Ce monopole n’est pas sain, car complètement indéfini : qu’est-ce qui sera diffusé ? quels programmes ? quelles chaînes ? Sous quelles conditions ? Serons-nous envahi de programme chinois dont on connaît la très mauvaise réputation en terme de qualité d’information notamment.

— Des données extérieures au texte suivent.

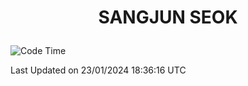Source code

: <h1>
 <p align="center">
   SANGJUN SEOK
 </p>
</h1>

<!--START_SECTION:waka-->
![Code Time](http://img.shields.io/badge/Code%20Time-3%2C223%20hrs%207%20mins-blue)


 Last Updated on 23/01/2024 18:36:16 UTC
<!--END_SECTION:waka-->

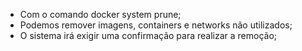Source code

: * Com o comando docker system prune;
* Podemos remover imagens, containers e networks não utilizados;
* O sistema irá exigir uma confirmação para realizar a remoção;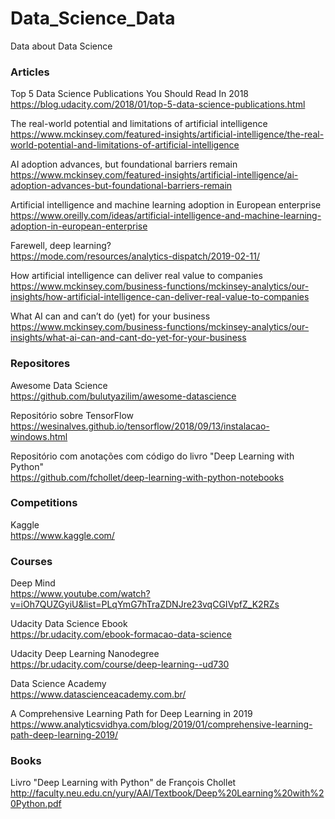 # Data_Science_Data
Data about Data Science

### Articles
Top 5 Data Science Publications You Should Read In 2018</br>
https://blog.udacity.com/2018/01/top-5-data-science-publications.html

The real-world potential and limitations of artificial intelligence</br>
https://www.mckinsey.com/featured-insights/artificial-intelligence/the-real-world-potential-and-limitations-of-artificial-intelligence

AI adoption advances, but foundational barriers remain</br>
https://www.mckinsey.com/featured-insights/artificial-intelligence/ai-adoption-advances-but-foundational-barriers-remain

Artificial intelligence and machine learning adoption in European enterprise</br>
https://www.oreilly.com/ideas/artificial-intelligence-and-machine-learning-adoption-in-european-enterprise

Farewell, deep learning?</br>
https://mode.com/resources/analytics-dispatch/2019-02-11/

How artificial intelligence can deliver real value to companies<br>
https://www.mckinsey.com/business-functions/mckinsey-analytics/our-insights/how-artificial-intelligence-can-deliver-real-value-to-companies

What AI can and can’t do (yet) for your business<br>
https://www.mckinsey.com/business-functions/mckinsey-analytics/our-insights/what-ai-can-and-cant-do-yet-for-your-business

### Repositores
Awesome Data Science</br>
https://github.com/bulutyazilim/awesome-datascience

Repositório sobre TensorFlow</br>
https://wesinalves.github.io/tensorflow/2018/09/13/instalacao-windows.html

Repositório com anotações com código do livro "Deep Learning with Python"</br>
https://github.com/fchollet/deep-learning-with-python-notebooks

### Competitions
Kaggle</br>
https://www.kaggle.com/

### Courses
Deep Mind</br>
https://www.youtube.com/watch?v=iOh7QUZGyiU&list=PLqYmG7hTraZDNJre23vqCGIVpfZ_K2RZs

Udacity Data Science Ebook</br>
https://br.udacity.com/ebook-formacao-data-science

Udacity Deep Learning Nanodegree</br>
https://br.udacity.com/course/deep-learning--ud730

Data Science Academy</br>
https://www.datascienceacademy.com.br/

A Comprehensive Learning Path for Deep Learning in 2019</br>
https://www.analyticsvidhya.com/blog/2019/01/comprehensive-learning-path-deep-learning-2019/

### Books
Livro "Deep Learning with Python" de François Chollet</br>
http://faculty.neu.edu.cn/yury/AAI/Textbook/Deep%20Learning%20with%20Python.pdf

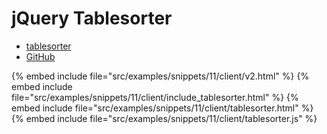 # jQuery Tablesorter

* [tablesorter](http://tablesorter.com/)
* [GitHub](https://github.com/christianbach/tablesorter)

{% embed include file="src/examples/snippets/11/client/v2.html" %}
{% embed include file="src/examples/snippets/11/client/include_tablesorter.html" %}
{% embed include file="src/examples/snippets/11/client/tablesorter.html" %}
{% embed include file="src/examples/snippets/11/client/tablesorter.js" %}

Nos chaînes nationales devront-elles payer pour avoir le droit à un canal ? Et au bout de la « chaîne »… Les Malgaches devront-ils servir de rente pour cette société à travers un abonnement mensuel ou l’achat obligatoire des décodeurs pour pouvoir regarder la télé ? Un très mauvais scénario de science-fiction dans lequel une société toute puissante contrôle l’accès aux médias avec un pouvoir absolu sur les gouvernements, car, elle peut menacer à tout moment d’arrêter toute diffusion. Imaginez le poids qu’une telle société peut avoir sur un État si tout un peuple est privée de TV ! Ou l’utilisation qu’un pouvoir peut faire d’un tel monopole en demandant, quand cela l’arrange, que certaines chaînes soient coupées. En 2009, par exemple, Ra8 (ce n’est qu’un exemple) aurait pu faire couper toutes les chaînes privées pour ne laisser que l’information officielle TVM ; autrement dit, rien.

TNT : une autre société malgache dans les startings blocks.

Malgré l’exclusivité – ou pas – de StarTimes, une autre société malgache serait, d’ores et déjà, prête à diffuser en TNT. Vu.e Madagasikara dit avoir les équipements nécessaires pour diffusion sur le grand Tana. La province suivrait. Pour l’instant, ils ne demanderaient par de frais aux chaînes passant par eux. Le prix du décodeur, en dessous de 50 000 Ariary et sans abonnement. L’équipe est prête. Reste à savoir s’ils auront le droit.

Dans tous les cas, il ne s’agira pas de vrais Télévision Numérique « Terrestre » puisque le système ne passera pas par câble. Le système mis en place par ces deux opérateurs sera comparable à celui de Blueline, mais en HD (haute définition) et en numérique. Le flou « artistique » persiste puisque, le Premier ministre Roger Kolo aurait annoncé qu’il confiait le basculement à une autre société chinoise Huaweï, spécialisé dans les télécommunications. On s’étonne d’ailleurs du silence des opérateurs de télécommunication déjà présent comme Telma, Orange et Airtel. Telma étant déjà bien engagée dans un programme de fibre optique.

Quoiqu’il en soit il semble grand temps de mettre de l’ordre et de la transparence dans les média à Madagascar. Et surtout, de libéraliser une bonne fois pour tout le secteur, sur la base d’une règlementation claire, souple et accessible afin de profiter au plus grand nombre. Le public, seul, doit pouvoir faire son choix comme il l’entend. La puissance d’internet submerge déjà toute tentative de contrôle des informations.